このUUVは沿岸や軍艦から発進し、敵に探知されることなく長距離を自律航行しながら、情報収集、監視、偵察、攻撃などの任務を遂行できるとされる。
オーストラリア海軍は来年1月から今後5年間で数十隻を受領し運用する計画だが、具体的な隻数は明らかにされていない。
リチャード・マールズ副首相兼国防相は、「ゴースト・シャークは極めて長い航続距離とステルス性能など世界最高水準の技術を備えている」と強調した。
そのうえで、このUUVが海軍の水中戦能力を大幅に強化し、既存の水上艦や潜水艦の戦力を戦略的に補完する役割を果たすと説明した。

マールズ副首相は「オーストラリアは第2次世界大戦以来、最も複雑で、ある意味では最も脅威的な戦略環境に直面している」と述べた。

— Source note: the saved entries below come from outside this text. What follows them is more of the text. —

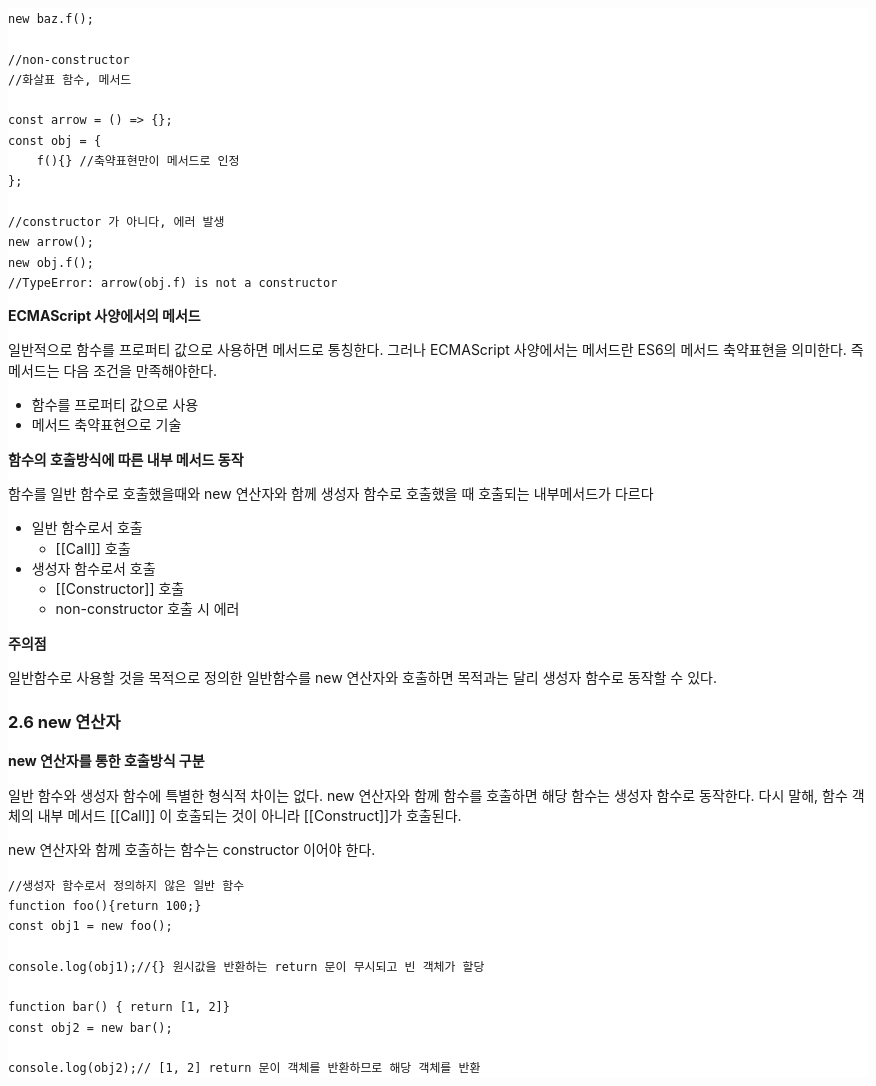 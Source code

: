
 ```
new baz.f();

//non-constructor
//화살표 함수, 메서드

const arrow = () => {};
const obj = {
	f(){} //축약표현만이 메서드로 인정
};

//constructor 가 아니다, 에러 발생
new arrow();
new obj.f();
//TypeError: arrow(obj.f) is not a constructor
```

**ECMAScript 사양에서의 메서드**

일반적으로 함수를 프로퍼티 값으로 사용하면 메서드로 통칭한다. 그러나 ECMAScript 사양에서는 메서드란 ES6의 메서드 축약표현을 의미한다. 즉 메서드는 다음 조건을 만족해야한다.

- 함수를 프로퍼티 값으로 사용
- 메서드 축약표현으로 기술

**함수의 호출방식에 따른 내부 메서드 동작**

함수를 일반 함수로 호출했을때와 new 연산자와 함께 생성자 함수로 호출했을 때 호출되는 내부메서드가 다르다

- 일반 함수로서 호출
  - [[Call]] 호출
- 생성자 함수로서 호출
  - [[Constructor]] 호출
  - non-constructor 호출 시 에러

**주의점**

일반함수로 사용할 것을 목적으로 정의한 일반함수를 new 연산자와 호출하면 목적과는 달리 생성자 함수로 동작할 수 있다.

### 2.6 new 연산자

**new 연산자를 통한 호출방식 구분**

일반 함수와 생성자 함수에 특별한 형식적 차이는 없다. new 연산자와 함께 함수를 호출하면 해당 함수는 생성자 함수로 동작한다. 다시 말해, 함수 객체의 내부 메서드 [[Call]] 이 호출되는 것이 아니라 [[Construct]]가 호출된다.

new 연산자와 함께 호출하는 함수는 constructor 이어야 한다.

```
//생성자 함수로서 정의하지 않은 일반 함수
function foo(){return 100;}
const obj1 = new foo();

console.log(obj1);//{} 원시값을 반환하는 return 문이 무시되고 빈 객체가 할당

function bar() { return [1, 2]}
const obj2 = new bar();

console.log(obj2);// [1, 2] return 문이 객체를 반환하므로 해당 객체를 반환
```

そのうえで「国防費を拡大し、より高い能力を備えた防衛力を構築する取り組みは、武力衝突を抑止し、この地域に平和と安定をもたらすためのものだ」と付け加えた。
オーストラリアは先月初め、約60億ドル(約5,849億4,213万円)を投じ、日本の三菱重工業が建造する最新のもがみ型護衛艦11隻を導入することを決定した。
また、米国と英国との安全保障枠組み「AUKUS(オーカス)」を通じ、原子力潜水艦の取得も進めている。

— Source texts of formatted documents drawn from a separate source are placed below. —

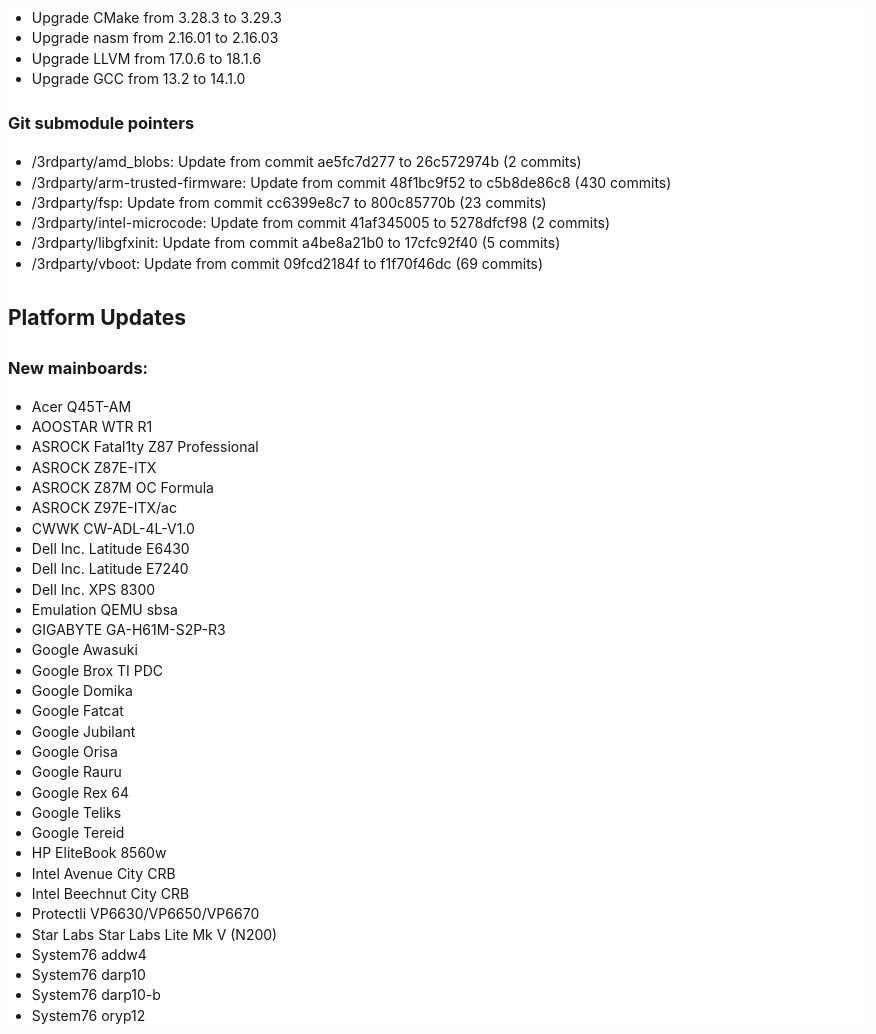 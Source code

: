 * Upgrade CMake from 3.28.3 to 3.29.3
* Upgrade nasm from 2.16.01 to 2.16.03
* Upgrade LLVM from 17.0.6 to 18.1.6
* Upgrade GCC from 13.2 to 14.1.0


### Git submodule pointers

* /3rdparty/amd_blobs: Update from commit ae5fc7d277 to 26c572974b (2 commits)
* /3rdparty/arm-trusted-firmware: Update from commit 48f1bc9f52 to c5b8de86c8 (430 commits)
* /3rdparty/fsp: Update from commit cc6399e8c7 to 800c85770b (23 commits)
* /3rdparty/intel-microcode: Update from commit 41af345005 to 5278dfcf98 (2 commits)
* /3rdparty/libgfxinit: Update from commit a4be8a21b0 to 17cfc92f40 (5 commits)
* /3rdparty/vboot: Update from commit 09fcd2184f to f1f70f46dc (69 commits)


Platform Updates
----------------

### New mainboards:

* Acer Q45T-AM
* AOOSTAR WTR R1
* ASROCK Fatal1ty Z87 Professional
* ASROCK Z87E-ITX
* ASROCK Z87M OC Formula
* ASROCK Z97E-ITX/ac
* CWWK CW-ADL-4L-V1.0
* Dell Inc. Latitude E6430
* Dell Inc. Latitude E7240
* Dell Inc. XPS 8300
* Emulation QEMU sbsa
* GIGABYTE GA-H61M-S2P-R3
* Google Awasuki
* Google Brox TI PDC
* Google Domika
* Google Fatcat
* Google Jubilant
* Google Orisa
* Google Rauru
* Google Rex 64
* Google Teliks
* Google Tereid
* HP EliteBook 8560w
* Intel Avenue City CRB
* Intel Beechnut City CRB
* Protectli VP6630/VP6650/VP6670
* Star Labs Star Labs Lite Mk V (N200)
* System76 addw4
* System76 darp10
* System76 darp10-b
* System76 oryp12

ただし、米国でドナルド・トランプ政権がAUKUSについて「アメリカ・ファースト」の政策に合致するかどうか再検討に入ったとされ、枠組みの将来は不透明な状況にある。
さらに今年2~3月には、中国海軍の軍艦3隻がオーストラリア周辺を異例の航行を行い、十分な事前通告なしに実弾射撃訓練を実施するなど、示威行動を展開。オーストラリア政府はこれを受け、対艦ミサイルの導入など海空戦力の強化を急いでいる。